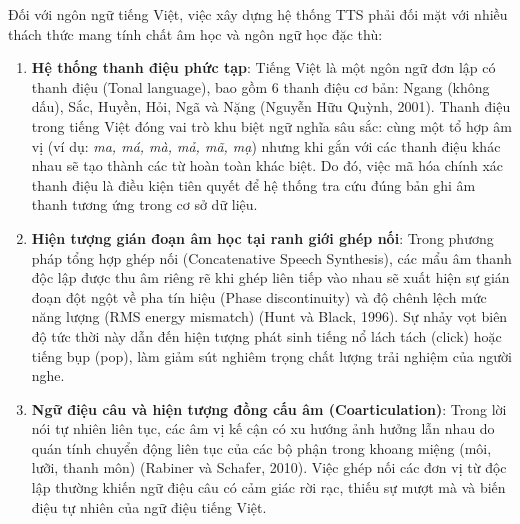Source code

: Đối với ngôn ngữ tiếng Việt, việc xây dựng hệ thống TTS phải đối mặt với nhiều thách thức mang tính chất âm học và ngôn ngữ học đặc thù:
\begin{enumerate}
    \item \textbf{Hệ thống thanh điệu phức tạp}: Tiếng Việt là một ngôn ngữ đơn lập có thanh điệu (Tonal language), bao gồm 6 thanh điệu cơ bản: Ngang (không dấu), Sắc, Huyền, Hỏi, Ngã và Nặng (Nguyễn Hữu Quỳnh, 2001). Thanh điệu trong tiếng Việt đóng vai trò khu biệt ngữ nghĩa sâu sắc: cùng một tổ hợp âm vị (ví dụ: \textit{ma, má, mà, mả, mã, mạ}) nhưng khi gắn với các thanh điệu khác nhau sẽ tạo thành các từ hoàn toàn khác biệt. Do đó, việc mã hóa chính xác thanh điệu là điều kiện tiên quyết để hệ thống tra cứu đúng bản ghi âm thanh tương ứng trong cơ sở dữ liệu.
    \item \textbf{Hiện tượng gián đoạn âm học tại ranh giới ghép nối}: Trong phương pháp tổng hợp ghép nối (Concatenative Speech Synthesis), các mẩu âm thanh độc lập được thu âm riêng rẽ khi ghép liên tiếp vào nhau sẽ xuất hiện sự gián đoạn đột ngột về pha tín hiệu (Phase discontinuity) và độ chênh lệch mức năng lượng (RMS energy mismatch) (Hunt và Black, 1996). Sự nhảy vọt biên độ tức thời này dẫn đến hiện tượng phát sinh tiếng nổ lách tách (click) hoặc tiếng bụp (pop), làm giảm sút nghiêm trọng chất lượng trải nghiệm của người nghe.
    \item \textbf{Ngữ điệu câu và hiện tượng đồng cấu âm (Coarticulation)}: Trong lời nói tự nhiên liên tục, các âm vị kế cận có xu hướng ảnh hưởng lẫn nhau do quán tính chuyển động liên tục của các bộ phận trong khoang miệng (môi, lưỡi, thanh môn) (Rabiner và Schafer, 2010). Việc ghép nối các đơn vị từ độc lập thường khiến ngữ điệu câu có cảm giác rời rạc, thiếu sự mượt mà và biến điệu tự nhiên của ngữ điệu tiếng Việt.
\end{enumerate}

☆ ☆ ☆ ☆ ☆ ☆ ☆

Make an exact copy of the lines running from the one with "của người nghe." to the last line of the listing, including both ends.

Solved problem =
    \item \textbf{Hiện tượng gián đoạn âm học tại ranh giới ghép nối}: Trong phương pháp tổng hợp ghép nối (Concatenative Speech Synthesis), các mẩu âm thanh độc lập được thu âm riêng rẽ khi ghép liên tiếp vào nhau sẽ xuất hiện sự gián đoạn đột ngột về pha tín hiệu (Phase discontinuity) và độ chênh lệch mức năng lượng (RMS energy mismatch) (Hunt và Black, 1996). Sự nhảy vọt biên độ tức thời này dẫn đến hiện tượng phát sinh tiếng nổ lách tách (click) hoặc tiếng bụp (pop), làm giảm sút nghiêm trọng chất lượng trải nghiệm của người nghe.
    \item \textbf{Ngữ điệu câu và hiện tượng đồng cấu âm (Coarticulation)}: Trong lời nói tự nhiên liên tục, các âm vị kế cận có xu hướng ảnh hưởng lẫn nhau do quán tính chuyển động liên tục của các bộ phận trong khoang miệng (môi, lưỡi, thanh môn) (Rabiner và Schafer, 2010). Việc ghép nối các đơn vị từ độc lập thường khiến ngữ điệu câu có cảm giác rời rạc, thiếu sự mượt mà và biến điệu tự nhiên của ngữ điệu tiếng Việt.
\end{enumerate}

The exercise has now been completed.